Words - 20th Century Greats - Jane Brown

 

20th Century Greats series (2001)
 

Jane Bown, CBE (1925 - )

Photography for the Press has taken some ‘funny turns’ since Jane Bown’s first assignment for The Observer newspaper in 1949. John Chillingworth, who started work on the staff of a National picture magazine at around the same time, knows just how brilliantly her natural portraiture and creative photo-reporting has sparkled from that day to this.

Photographers from the era, when post-war Fleet Street was bristling with talent both photographic and journalistic, would probably agree that there were as many ways of ‘making your mark’.

Jane Bown, a former member of the Women’s Royal Naval Service (WRNS) and, post-war, a student at the Guildford School of Photography, headed by the legendary Ifor Thomas, made her mark simply by being herself!

Knowing her strikingly elusive way of projecting that very quality, it is irritating to read, from time to time, of her being ‘up there’ with Snowdon, Bailey and the accompanying gaggle of photo-personalities with overblown reputations.

From her full height of 5’ 2”, as a portraitist and photo-artist, she towers head and shoulders above them!
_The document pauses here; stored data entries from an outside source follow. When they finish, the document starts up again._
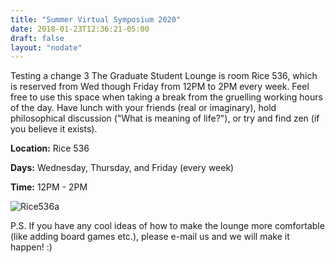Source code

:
 ```yaml
---
title: "Summer Virtual Symposium 2020"
date: 2018-01-23T12:36:21-05:00
draft: false
layout: "nodate"
---
```

Testing a change 3
The Graduate Student Lounge is room Rice 536, which is reserved from Wed though Friday from 12PM to 2PM every week. Feel free to use this space when taking a break from the gruelling working hours of the day. Have lunch with your friends (real or imaginary), hold philosophical discussion ("What is meaning of life?"), or try and find zen (if you believe it exists). 

**Location:** Rice 536


**Days:** Wednesday, Thursday, and Friday (every week)


**Time:** 12PM - 2PM

![Rice536a](/images/Rice536a.jpg)

P.S. If you have any cool ideas of how to make the lounge more comfortable (like adding board games etc.), please e-mail us and we will make it happen! :) 
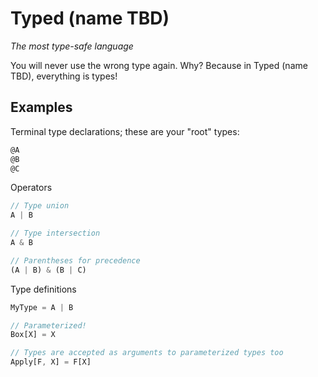 # Typed (name TBD)
*The most type-safe language*

You will never use the wrong type again. Why? Because in Typed (name TBD), everything is types!

## Examples
Terminal type declarations; these are your "root" types:
```ts
@A
@B
@C
```

Operators
```ts
// Type union
A | B

// Type intersection
A & B

// Parentheses for precedence
(A | B) & (B | C)
```

Type definitions
```ts
MyType = A | B

// Parameterized!
Box[X] = X

// Types are accepted as arguments to parameterized types too
Apply[F, X] = F[X]
```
The reason is simple. She has never cared for any of the ‘baggage’ of technical advances or manufactured style. The creative diversity of her portraits has always been the result of her razor-sharp, instantaneous ability to read the character of the sitter and, using her forever trusty Olympus camera, it became a mirror to reflect the subject’s personality.

Well met in Fleet Street
David Astor, then editor and owner of The Observer, Britain’s oldest Sunday newspaper, entertained many of the ideals attributed to the leading weekly National picture magazine of the era, Picture Post.

To be the conscience of the nation, at the time the British were virtually bankrupt in the aftermath of war, was something of a tall order. Then, like most things, newsprint was rationed, but Astor believed in journalism with the camera as well as the pen.

Employing the paper’s first picture editor, the mercurial, multi-talented Mechthild Nawiasky, he aimed to match the charisma of photography in the Picture Post mould, but with The Observer’s highly individual slant.

Nawiasky saw Jane Bown’s pictures of children in a routine review of photographers’ portfolios. Amongst them was an image of a cow’s eye. The rest is history!

Becoming the observer
In the fifty-two years since she took the number eleven bus, camera in handbag, to her first Observer assignment (Bertrand Russell at breakfast with his bride at a London hotel) succeeding picture editors, editors and proprietors of that authoritative Sunday newspaper have cherished, nurtured, respected and retained her.

On one occasion, she was heard to say modestly, “I owe it all to The Observer”. However, The Observer owes much to her, because try as they will, competing publications have, to this day, failed to establish a working relationship with a photographer of her towering stature, which has stood the test of time. It is she who is the ‘observer’!

Most newspaper ‘magnets’ have cyclical hate-hate relationships with creative beings they do not understand, invariably learning, too late, that the journalist or photographer who failed to bend to the corporate will, had gone on to enhance their reputations – and sometimes their bank balances - on other newspapers or in other spheres! With Jane Bown, such problems did not arise.

Archetypal news photographers in the first decade of her long career, would often indulge the little lady with a canvas hold-all as some kind of bumbling amateur, until the penny finally dropped.
Whether covering a news story of national importance, looking for a subject of intrinsic beauty, making a living portrait of the least important or the most pompous of subjects, her pictures have appeared more regularly and to consistent acclaim, than any ‘press photographer of the year’.

Her association with The Observer continues to infinity. Whilst others fight to be seen at the top of the tree, Jane Bown, without knowing or caring, has been sitting there since ‘the Lord left Kilmarnock’!